Прамниек словно расцвел. Угрюмый взгляд его просиял, даже голос стал мягче.
– Да вот натурщица заболела, иначе бы я ее за две недели окончил. У Олюк сложение не то, она больше на девочку походит. Тут нужна женщина высокая, величавая, вроде Эдит.
Эдит только молча взглянула на него – розовая, свежая, нарядная.
В дверях погребка Прамниек распростился с компанией и быстро зашагал домой. У всех прохожих в руках были еще сырые листы газет. Экспедиторы носились на велосипедах от киоска к киоску, подвозя их большими пачками. Весть о войне с быстротой молнии распространилась по городу, все только о ней и говорили. Лишь дети по-прежнему беззаботно играли: строили замки из песка, пускали бумажные кораблики, столпившись у фонтана, да у главного почтамта старый чистильщик сапог кормил хлебными крошками голубей.
«Когда ты образумишься, жестокое, безумное человечество? – думал Прамниек. – У тебя все есть для счастья только бы мирно работать, жить в согласии с интересами общества… Ведь всем хватило бы места под солнцем. А сейчас в Варшаве уже воют сирены воздушной тревоги, пикирующие самолеты бомбят и обстреливают по дорогам толпы женщин и детей, бегущих на восток от гитлеровской армии…»

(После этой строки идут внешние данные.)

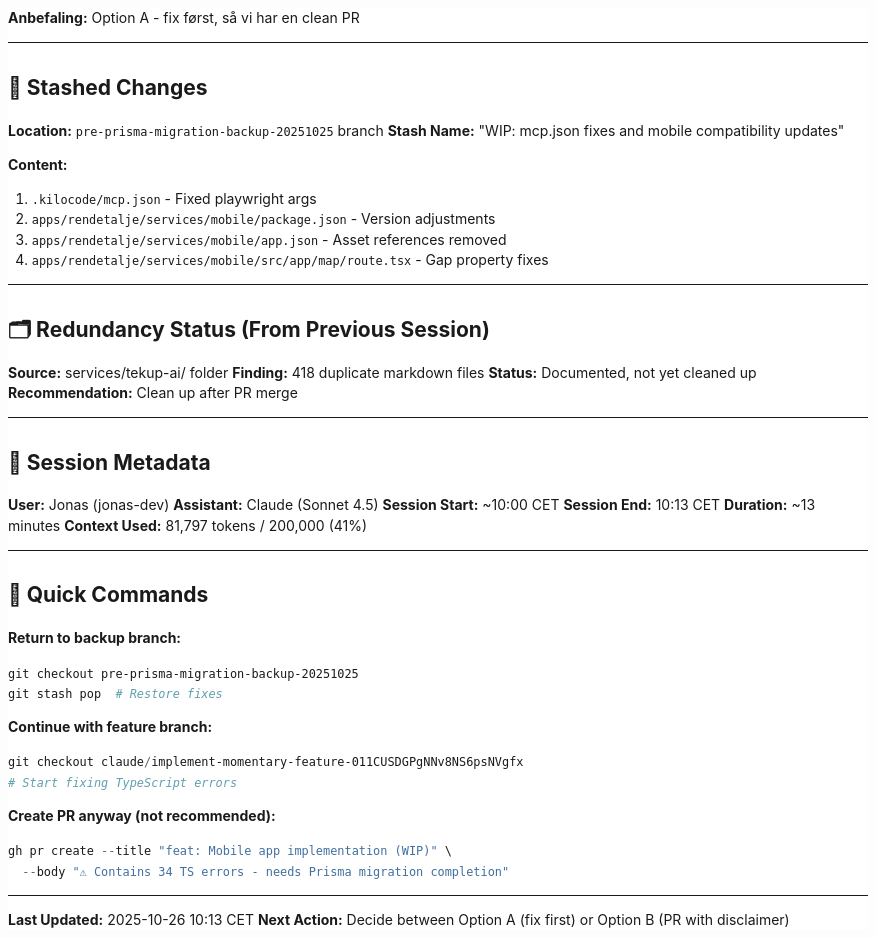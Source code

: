 **Anbefaling:** Option A - fix først, så vi har en clean PR

---

## 📁 Stashed Changes

**Location:** `pre-prisma-migration-backup-20251025` branch
**Stash Name:** "WIP: mcp.json fixes and mobile compatibility updates"

**Content:**

1. `.kilocode/mcp.json` - Fixed playwright args
2. `apps/rendetalje/services/mobile/package.json` - Version adjustments
3. `apps/rendetalje/services/mobile/app.json` - Asset references removed
4. `apps/rendetalje/services/mobile/src/app/map/route.tsx` - Gap property fixes

---

## 🗂️ Redundancy Status (From Previous Session)

**Source:** services/tekup-ai/ folder
**Finding:** 418 duplicate markdown files
**Status:** Documented, not yet cleaned up
**Recommendation:** Clean up after PR merge

---

## 👤 Session Metadata

**User:** Jonas (jonas-dev)
**Assistant:** Claude (Sonnet 4.5)
**Session Start:** ~10:00 CET
**Session End:** 10:13 CET
**Duration:** ~13 minutes
**Context Used:** 81,797 tokens / 200,000 (41%)

---

## 🔖 Quick Commands

**Return to backup branch:**
```powershell
git checkout pre-prisma-migration-backup-20251025
git stash pop  # Restore fixes
```

**Continue with feature branch:**
```powershell
git checkout claude/implement-momentary-feature-011CUSDGPgNNv8NS6psNVgfx
# Start fixing TypeScript errors
```

**Create PR anyway (not recommended):**
```powershell
gh pr create --title "feat: Mobile app implementation (WIP)" \
  --body "⚠️ Contains 34 TS errors - needs Prisma migration completion"
```

---

**Last Updated:** 2025-10-26 10:13 CET
**Next Action:** Decide between Option A (fix first) or Option B (PR with disclaimer)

Придя домой, Прамниек достал из почтового ящика вместе с газетами конверт с извещением, что на него наложен штраф в пятьсот латов за то, что он, художник Эдгар Прамниек, в недопустимых выражениях отзывался о главе государства и порицал существующий государственный порядок.
«Учись держать язык за зубами, дурак, – сказал он, потирая шею. – В стране интенсивного свиноводства скоро проходу не станет от свиней. Интересно знать, кому же это я обязан этим сюрпризом? Кому из приятелей должен показать на дверь?»

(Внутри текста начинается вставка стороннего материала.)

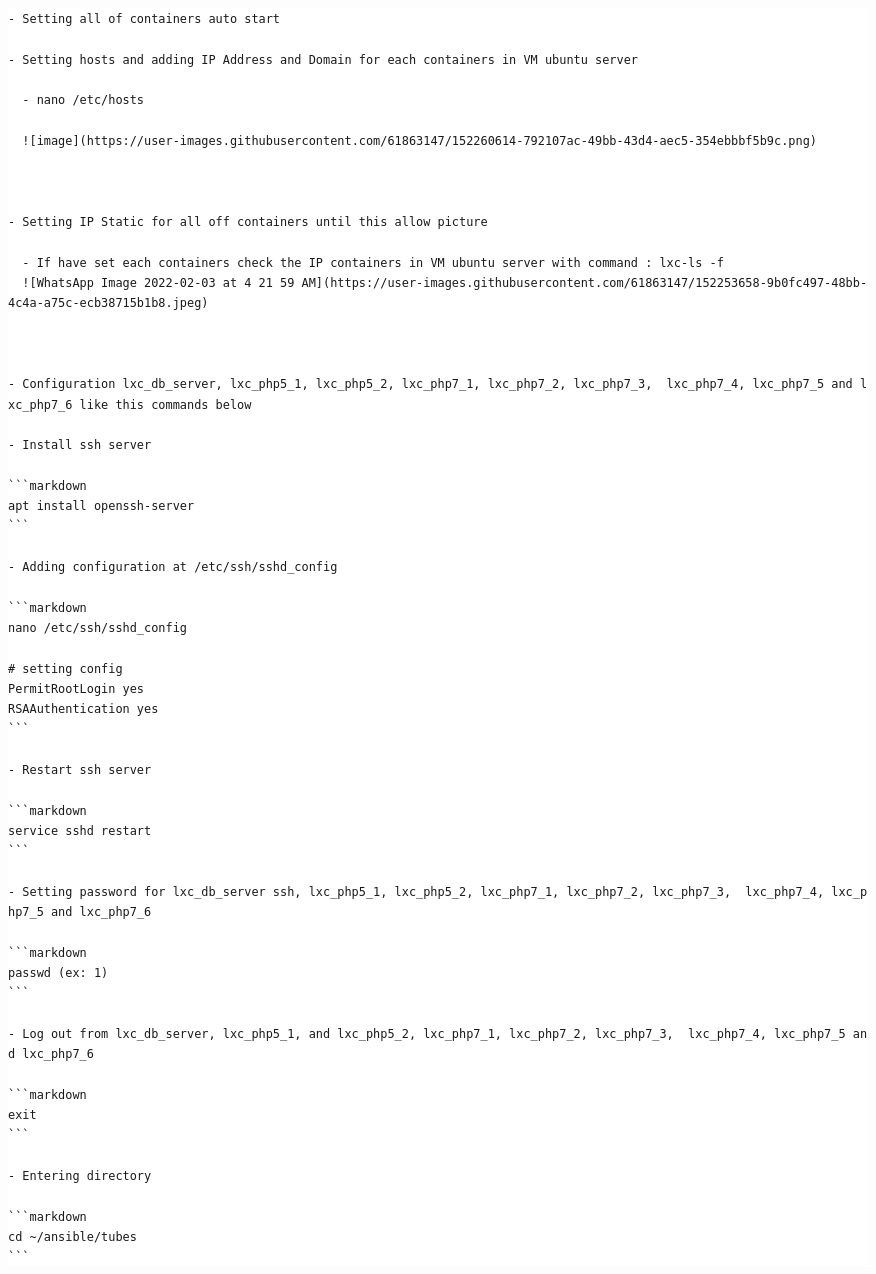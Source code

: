     - Setting all of containers auto start

    - Setting hosts and adding IP Address and Domain for each containers in VM ubuntu server

      - nano /etc/hosts

      ![image](https://user-images.githubusercontent.com/61863147/152260614-792107ac-49bb-43d4-aec5-354ebbbf5b9c.png)



    - Setting IP Static for all off containers until this allow picture

      - If have set each containers check the IP containers in VM ubuntu server with command : lxc-ls -f
      ![WhatsApp Image 2022-02-03 at 4 21 59 AM](https://user-images.githubusercontent.com/61863147/152253658-9b0fc497-48bb-4c4a-a75c-ecb38715b1b8.jpeg)

     

    - Configuration lxc_db_server, lxc_php5_1, lxc_php5_2, lxc_php7_1, lxc_php7_2, lxc_php7_3,  lxc_php7_4, lxc_php7_5 and lxc_php7_6 like this commands below

    - Install ssh server

    ```markdown
    apt install openssh-server
    ```

    - Adding configuration at /etc/ssh/sshd_config

    ```markdown
    nano /etc/ssh/sshd_config
    
    # setting config
    PermitRootLogin yes
    RSAAuthentication yes
    ```

    - Restart ssh server

    ```markdown
    service sshd restart
    ```

    - Setting password for lxc_db_server ssh, lxc_php5_1, lxc_php5_2, lxc_php7_1, lxc_php7_2, lxc_php7_3,  lxc_php7_4, lxc_php7_5 and lxc_php7_6

    ```markdown
    passwd (ex: 1)
    ```

    - Log out from lxc_db_server, lxc_php5_1, and lxc_php5_2, lxc_php7_1, lxc_php7_2, lxc_php7_3,  lxc_php7_4, lxc_php7_5 and lxc_php7_6

    ```markdown
    exit
    ```

    - Entering directory

    ```markdown
    cd ~/ansible/tubes
    ```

Но сколько Прамниек ни ломал голову, ответа на этот вопрос он не нашел.
2
– Тридцать лет работаю в порту, а таких чудес еще не приходилось видеть, – говорил старый Рубенис сыну Юрису, идя утром на работу. – Видать, всю Латвию хотят увезти. Ну и жадность!
Время у них еще было, и они остановились, наблюдая с насмешливым удивлением бесконечный караван фур, грузовиков, фургонов и ручных тележек, который тянулся от спортивной площадки «Унион» до самой Экспортной гавани. Горами громоздились грубо сколоченные ящики, окованные железом лари, старинные сундуки с толстыми железными скобами, обвязанные ремнями чемоданы, брезентовые мешки, узлы с тряпьем… Старые, источенные жучком платяные шкафы, комоды с потускневшими зеркалами, полосатые матрацы, продавленные диваны, обшитые мешковиной гарнитуры старинной стильной мебели, солидные кожаные кресла, старые кухонные столы и табуретки, скатанные ковры, половые щетки, вешалки, птичьи клетки, эмалированные ведра, умывальные тазы и ночные горшки – все, что можно найти и в квартирах богачей и на толкучке, было представлено в этом пестром обозе.

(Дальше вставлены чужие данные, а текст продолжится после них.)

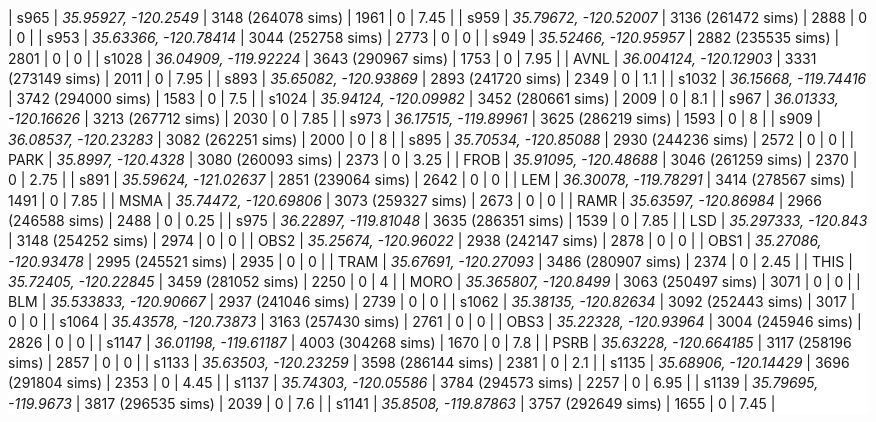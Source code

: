 | s965 | *35.95927, -120.2549* | 3148 (264078 sims) | 1961 | 0 | 7.45 |
| s959 | *35.79672, -120.52007* | 3136 (261472 sims) | 2888 | 0 | 0 |
| s953 | *35.63366, -120.78414* | 3044 (252758 sims) | 2773 | 0 | 0 |
| s949 | *35.52466, -120.95957* | 2882 (235535 sims) | 2801 | 0 | 0 |
| s1028 | *36.04909, -119.92224* | 3643 (290967 sims) | 1753 | 0 | 7.95 |
| AVNL | *36.004124, -120.12903* | 3331 (273149 sims) | 2011 | 0 | 7.95 |
| s893 | *35.65082, -120.93869* | 2893 (241720 sims) | 2349 | 0 | 1.1 |
| s1032 | *36.15668, -119.74416* | 3742 (294000 sims) | 1583 | 0 | 7.5 |
| s1024 | *35.94124, -120.09982* | 3452 (280661 sims) | 2009 | 0 | 8.1 |
| s967 | *36.01333, -120.16626* | 3213 (267712 sims) | 2030 | 0 | 7.85 |
| s973 | *36.17515, -119.89961* | 3625 (286219 sims) | 1593 | 0 | 8 |
| s909 | *36.08537, -120.23283* | 3082 (262251 sims) | 2000 | 0 | 8 |
| s895 | *35.70534, -120.85088* | 2930 (244236 sims) | 2572 | 0 | 0 |
| PARK | *35.8997, -120.4328* | 3080 (260093 sims) | 2373 | 0 | 3.25 |
| FROB | *35.91095, -120.48688* | 3046 (261259 sims) | 2370 | 0 | 2.75 |
| s891 | *35.59624, -121.02637* | 2851 (239064 sims) | 2642 | 0 | 0 |
| LEM | *36.30078, -119.78291* | 3414 (278567 sims) | 1491 | 0 | 7.85 |
| MSMA | *35.74472, -120.69806* | 3073 (259327 sims) | 2673 | 0 | 0 |
| RAMR | *35.63597, -120.86984* | 2966 (246588 sims) | 2488 | 0 | 0.25 |
| s975 | *36.22897, -119.81048* | 3635 (286351 sims) | 1539 | 0 | 7.85 |
| LSD | *35.297333, -120.843* | 3148 (254252 sims) | 2974 | 0 | 0 |
| OBS2 | *35.25674, -120.96022* | 2938 (242147 sims) | 2878 | 0 | 0 |
| OBS1 | *35.27086, -120.93478* | 2995 (245521 sims) | 2935 | 0 | 0 |
| TRAM | *35.67691, -120.27093* | 3486 (280907 sims) | 2374 | 0 | 2.45 |
| THIS | *35.72405, -120.22845* | 3459 (281052 sims) | 2250 | 0 | 4 |
| MORO | *35.365807, -120.8499* | 3063 (250497 sims) | 3071 | 0 | 0 |
| BLM | *35.533833, -120.90667* | 2937 (241046 sims) | 2739 | 0 | 0 |
| s1062 | *35.38135, -120.82634* | 3092 (252443 sims) | 3017 | 0 | 0 |
| s1064 | *35.43578, -120.73873* | 3163 (257430 sims) | 2761 | 0 | 0 |
| OBS3 | *35.22328, -120.93964* | 3004 (245946 sims) | 2826 | 0 | 0 |
| s1147 | *36.01198, -119.61187* | 4003 (304268 sims) | 1670 | 0 | 7.8 |
| PSRB | *35.63228, -120.664185* | 3117 (258196 sims) | 2857 | 0 | 0 |
| s1133 | *35.63503, -120.23259* | 3598 (286144 sims) | 2381 | 0 | 2.1 |
| s1135 | *35.68906, -120.14429* | 3696 (291804 sims) | 2353 | 0 | 4.45 |
| s1137 | *35.74303, -120.05586* | 3784 (294573 sims) | 2257 | 0 | 6.95 |
| s1139 | *35.79695, -119.9673* | 3817 (296535 sims) | 2039 | 0 | 7.6 |
| s1141 | *35.8508, -119.87863* | 3757 (292649 sims) | 1655 | 0 | 7.45 |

– Ну и жадность! – повторил за отцом Юрис. Опершись, как на трость, на обернутый брезентовым фартуком крюк, он провожал взглядом вес новые и новые подводы и грузовики.
Портовый грузчик, обязанный своим воспитанием не столько начальной школе, сколько десятилетнему рабочему стажу, Юрис, однако, отлично понимал значение этого зрелища. Немцы покидали Латвию, немцы, которые в течение семи веков, с того самого дня, как их предки вторглись в эту страну, не переставали измываться над ее народом.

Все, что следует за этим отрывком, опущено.